_WHAT TO WORK ON:_ Say how many lines of the data contain "particular", and nothing more.

[Data extracted from a collection]

────

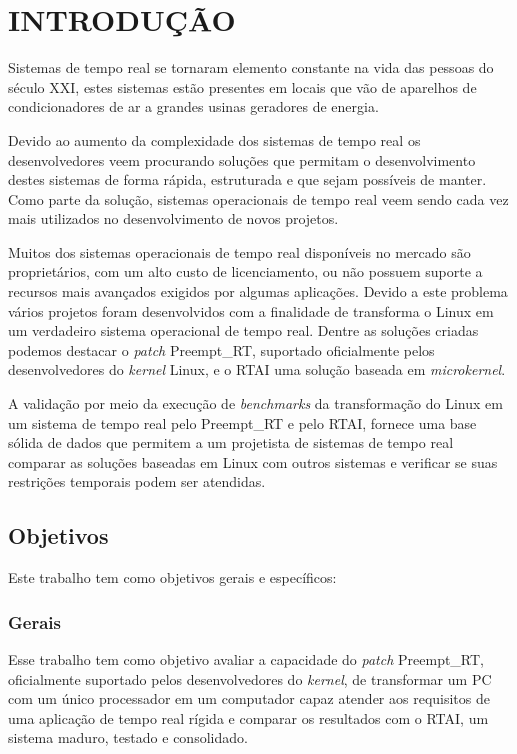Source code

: \chapter{INTRODUÇÃO}
\label{cap:introducao}
Sistemas de tempo real se tornaram elemento constante na vida das pessoas do século XXI, estes sistemas estão presentes em locais que vão de aparelhos de condicionadores de ar a grandes usinas geradores de energia.

Devido ao aumento da complexidade dos sistemas de tempo real os desenvolvedores veem procurando soluções que permitam o desenvolvimento destes sistemas de forma rápida, estruturada e que sejam possíveis de manter. Como parte da solução, sistemas operacionais de tempo real veem sendo cada vez mais utilizados no desenvolvimento de novos projetos. 

Muitos dos sistemas operacionais de tempo real disponíveis no mercado são proprietários, com um alto custo de licenciamento, ou não possuem suporte a recursos mais avançados exigidos por algumas aplicações. Devido a este problema vários projetos foram desenvolvidos com a finalidade de transforma o Linux em um verdadeiro sistema operacional de tempo real. Dentre as soluções criadas podemos destacar o \textit{patch} Preempt\_RT, suportado oficialmente pelos desenvolvedores do \textit{kernel} Linux, e o RTAI uma solução baseada em \textit{microkernel}.

A validação por meio da execução de \textit{benchmarks} da transformação do Linux em um sistema de tempo real pelo Preempt\_RT e pelo RTAI, fornece uma base sólida de dados que permitem a um projetista de sistemas de tempo real comparar as soluções baseadas em Linux com outros sistemas e verificar se suas restrições temporais podem ser atendidas.

\section{Objetivos}
Este trabalho tem como objetivos gerais e específicos:
\subsection{Gerais}
Esse trabalho tem como objetivo avaliar a capacidade do \textit{patch} Preempt\_RT, oficialmente
suportado pelos desenvolvedores do \textit{kernel}, de transformar um PC com um único processador em um
computador capaz atender aos requisitos de uma aplicação de tempo real rígida e comparar os
resultados com o RTAI, um sistema maduro, testado e consolidado.

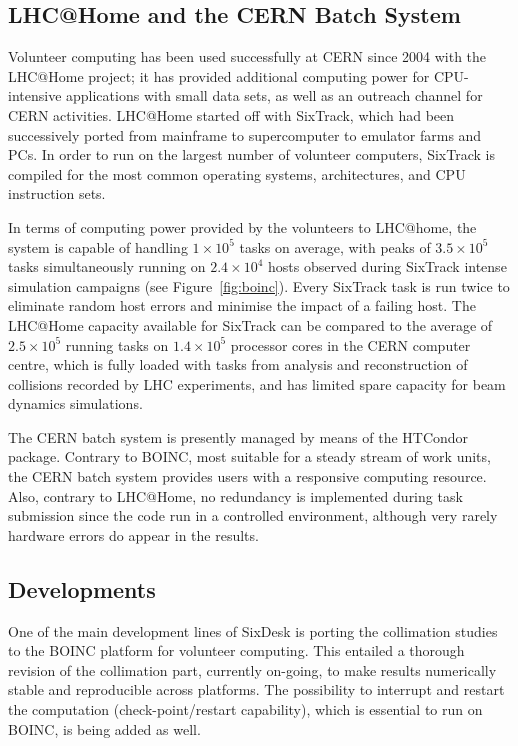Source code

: \documentclass[a4paper,
              ]{jacow}
\begin{document}
\subsection{LHC@Home and the CERN Batch System}

Volunteer computing has been used successfully at CERN since 2004 with the LHC@Home project; it has provided additional computing power for CPU-intensive applications with small data sets, as well as an outreach channel for CERN activities. LHC@Home started off with SixTrack, which had been successively ported from mainframe to supercomputer to emulator farms and PCs. In order to run on the largest number of volunteer computers, SixTrack is compiled for the most common operating systems, architectures, and CPU instruction sets.

In terms of computing power provided by the volunteers to LHC@home, the system is capable of handling $1\times 10^5$ tasks on average, with peaks of $3.5 \times 10^5$ tasks simultaneously running on $2.4 \times 10^4$ hosts observed during SixTrack intense simulation campaigns (see Figure~\ref{fig:boinc}). Every SixTrack task is run twice to eliminate random host errors and minimise the impact of a failing host. The LHC@Home capacity available for SixTrack can be compared to the average of $2.5 \times 10^5$ running tasks on $1.4 \times 10^5$ processor cores in the CERN computer centre, which is fully loaded with tasks from analysis and reconstruction of collisions recorded by LHC experiments, and has limited spare capacity for beam dynamics simulations.

The CERN batch system is presently managed by means of the HTCondor~\cite{HTCondor} package. Contrary to BOINC, most suitable for a steady stream of work units, the CERN batch system provides users with a responsive computing resource. Also, contrary to LHC@Home, no redundancy is implemented during task submission since the code run in a controlled environment, although very rarely hardware errors do appear in the results.

\subsection{Developments}

One of the main development lines of SixDesk is porting the collimation studies to the BOINC platform for volunteer computing. This entailed a thorough revision of the collimation part, currently on-going, to make results numerically stable and reproducible across platforms. The possibility to interrupt and restart the computation (check-point/restart capability), which is essential to run on BOINC,  is being added as well.
\end{document}
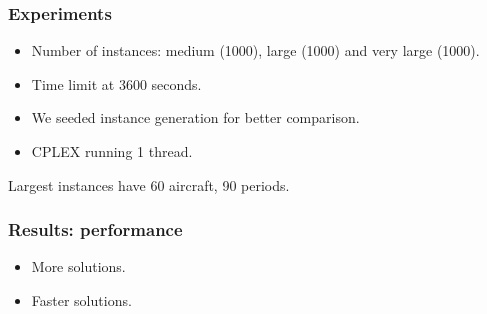 \begin{frame}
\frametitle{\textbf{Experiments}}
  
  \begin{itemize}
  \item Number of instances: medium (1000), large (1000) and very large
    (1000).
  \item Time limit at 3600 seconds.
  \item We seeded instance generation for better comparison.
  \item CPLEX running 1 thread.
  \end{itemize}

  Largest instances have 60 aircraft, 90 periods.
\end{frame}

\begin{frame}
\frametitle{\textbf{Results: performance}}

  \begin{itemize}[<+->]
    \item More solutions.
    \item Faster solutions.
  \end{itemize}

\end{frame}

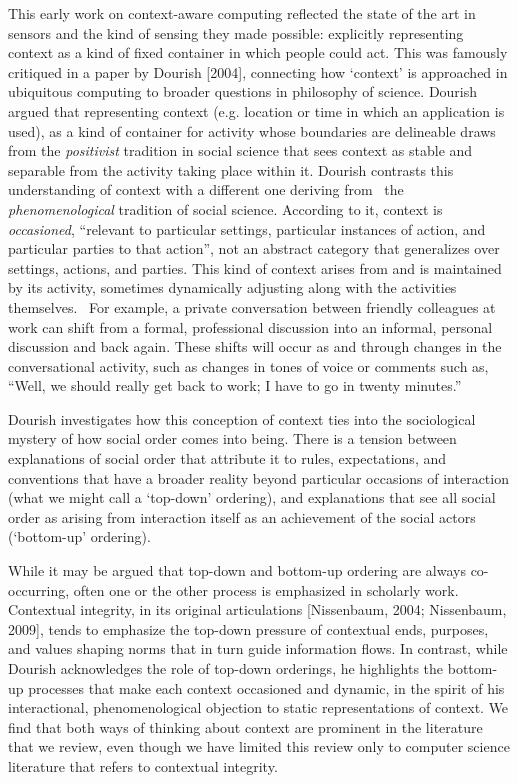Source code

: \documentclass[../thesis.tex]{subfiles}
\begin{document}
This early work on context-aware computing reflected the state of the
art in sensors and the kind of sensing they made possible: explicitly
representing context as a kind of fixed container in which people could
act. This was famously critiqued in a paper by Dourish [2004],
connecting how `context' is approached
in ubiquitous computing to broader questions in philosophy of science.
Dourish argued that representing context (e.g. location or time in
which an application is used), as a kind of container for activity
whose boundaries are delineable draws from the \textit{positivist}
tradition in social science that sees context as stable and separable
from the activity taking place within it. Dourish contrasts this
understanding of context with a different one deriving from \ the
\textit{phenomenological }tradition of social science. According to it,
context is \textit{occasioned}, ``relevant to
particular settings, particular instances of action, and particular
parties to that action'', not an abstract category
that generalizes over settings, actions, and parties. This kind of
context arises from and is maintained by its activity, sometimes
dynamically adjusting along with the activities themselves. \ For
example, a private conversation between friendly colleagues at work can
shift from a formal, professional discussion into an informal, personal
discussion and back again. These shifts will occur as and through
changes in the conversational activity, such as changes in tones of
voice or comments such as, ``Well, we should really
get back to work; I have to go in twenty minutes.''


\bigskip

Dourish investigates how this conception of context ties into the
sociological mystery of how social order comes into being. There is a
tension between explanations of social order that attribute it to
rules, expectations, and conventions that have a broader reality beyond
particular occasions of interaction (what we might call a
`top-down' ordering), and explanations
that see all social order as arising from interaction itself as an
achievement of the social actors
(`bottom-up' ordering).

While it may be argued that top-down and bottom-up ordering are always
co-occurring, often one or the other process is emphasized in scholarly
work. Contextual integrity, in its original articulations [Nissenbaum,
2004; Nissenbaum, 2009], tends to emphasize the top-down pressure of
contextual ends, purposes, and values shaping norms that in turn guide
information flows. In contrast, while Dourish acknowledges the role of
top-down orderings, he highlights the bottom-up processes that make
each context occasioned and dynamic, in the spirit of his
interactional, phenomenological objection to static representations of
context. We find that both ways of thinking about context are prominent
in the literature that we review, even though we have limited this
review only to computer science literature that refers to contextual
integrity. 
\end{document}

────

_EXERCISE OUTPUT:_ 2